Speaking at the BIR World Recycling Convention in London on Friday, the Steel and Iron Statistics Bureau's director of operations, Steve Mackerill, said that demand for scrap would steadily rise towards 2010.
World crude steel production has grown in each of the last five years, he said, to 965 million tonnes last year.
Mr Mackerill predicted that the 277 million tonnes of merchant scrap steel required by world steel mills in 2003 would rise to 292 million tonnes this year, about 318mt in 2005, 326mt in 2006, 336mt in 2007 and 388mt a year by 2010.
But, because finite supplies of scrap would remain fairly constant, he said prices would continue to be high for the foreseeable future.

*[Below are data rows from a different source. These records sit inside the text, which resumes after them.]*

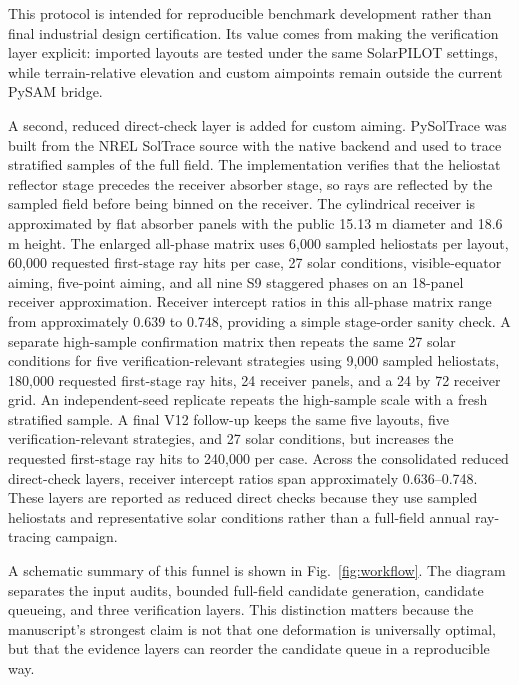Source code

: \documentclass[final,3p,times]{elsarticle}
\begin{document}
This protocol is intended for reproducible benchmark development rather than final industrial design certification. Its value comes from making the verification layer explicit: imported layouts are tested under the same SolarPILOT settings, while terrain-relative elevation and custom aimpoints remain outside the current PySAM bridge.

A second, reduced direct-check layer is added for custom aiming. PySolTrace was built from the NREL SolTrace source with the native  backend and used to trace stratified samples of the full field. The implementation verifies that the heliostat reflector stage precedes the receiver absorber stage, so rays are reflected by the sampled field before being binned on the receiver. The cylindrical receiver is approximated by flat absorber panels with the public 15.13 m diameter and 18.6 m height. The enlarged all-phase matrix uses 6,000 sampled heliostats per layout, 60,000 requested first-stage ray hits per case, 27 solar conditions, visible-equator aiming, five-point aiming, and all nine S9 staggered phases on an 18-panel receiver approximation. Receiver intercept ratios in this all-phase matrix range from approximately 0.639 to 0.748, providing a simple stage-order sanity check. A separate high-sample confirmation matrix then repeats the same 27 solar conditions for five verification-relevant strategies using 9,000 sampled heliostats, 180,000 requested first-stage ray hits, 24 receiver panels, and a 24 by 72 receiver grid. An independent-seed replicate repeats the high-sample scale with a fresh stratified sample. A final V12 follow-up keeps the same five layouts, five verification-relevant strategies, and 27 solar conditions, but increases the requested first-stage ray hits to 240,000 per case. Across the consolidated reduced direct-check layers, receiver intercept ratios span approximately 0.636--0.748. These layers are reported as reduced direct checks because they use sampled heliostats and representative solar conditions rather than a full-field annual ray-tracing campaign.

A schematic summary of this funnel is shown in Fig.~\ref{fig:workflow}. The diagram separates the input audits, bounded full-field candidate generation, candidate queueing, and three verification layers. This distinction matters because the manuscript's strongest claim is not that one deformation is universally optimal, but that the evidence layers can reorder the candidate queue in a reproducible way.
\end{document}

Exports of shredded scrap from Europe alone are likely to be worth 1.25 billion this year.
Other experts agreed with this prediction, with Sims Group's Jeremy Sutcliffe reporting: “Ferrous scrap prices will remain at high levels in the near term, unless there is a dramatic shift in the fundamentals.” But, Mr Sutcliffe warned that increasing oil prices could have consequences for the economic growth in Asia.
Mr Mackerill said that while expectations were of high prices, price volatility could be expected as has been seen this year. In China this year, for example, steelmakers brought imports of scrap steel to a halt until values dropped to the $200 a tonne mark, but when China returned to the market prices went straight back up to the $300 a tonne mark.
In the UK, the increases in the price of steel could mean increases in the prices local authorities or private sector companies have to pay for new vehicles. But, with prices of scrap remaining high, the UK's problem with abandoned vehicles will remain minimal.
Demand
The demand for scrap is being driven by the increasing use of electric arc furnaces in steel-making – a system that uses more scrap in the production of new steel than basic oxygen furnaces. Global production of steel in electric furnaces is expected to be 345 million tonnes this year, 25 million tonnes more than in 2003. Countries like India, which has nearly doubled the amount of electric furnace production in four years, are seeing
Main markets for scrap metal are moving away from “traditional” steel producing countries to Asia, with no growth in Europe and no growth in America as well as a decline in steel production in the former Soviet Union. Good markets for scrap would also be found in Poland and Turkey, as well as Brazil and Argentina, Mr Mackerill said.
China
Much of the world growth in steel production has been driven by China, which has seen its production levels quadrupling in the last 15 years, Mr Mackerill said. China's economy is going through the kind of growth seen in Japan in the 1950s and 1960s, but on a much larger scale. The country has become the “workshop of the world”, producing two-thirds of all photocopiers, microwaves, DVD players and digital cameras in the world, he said, with the associated construction and infrastructure developments to go alongside it.
While the globe produced, on average, 8.7% more crude steel in the first nine months of 2004 compared to the same period in 2003, in China production was up a massive 21.6%.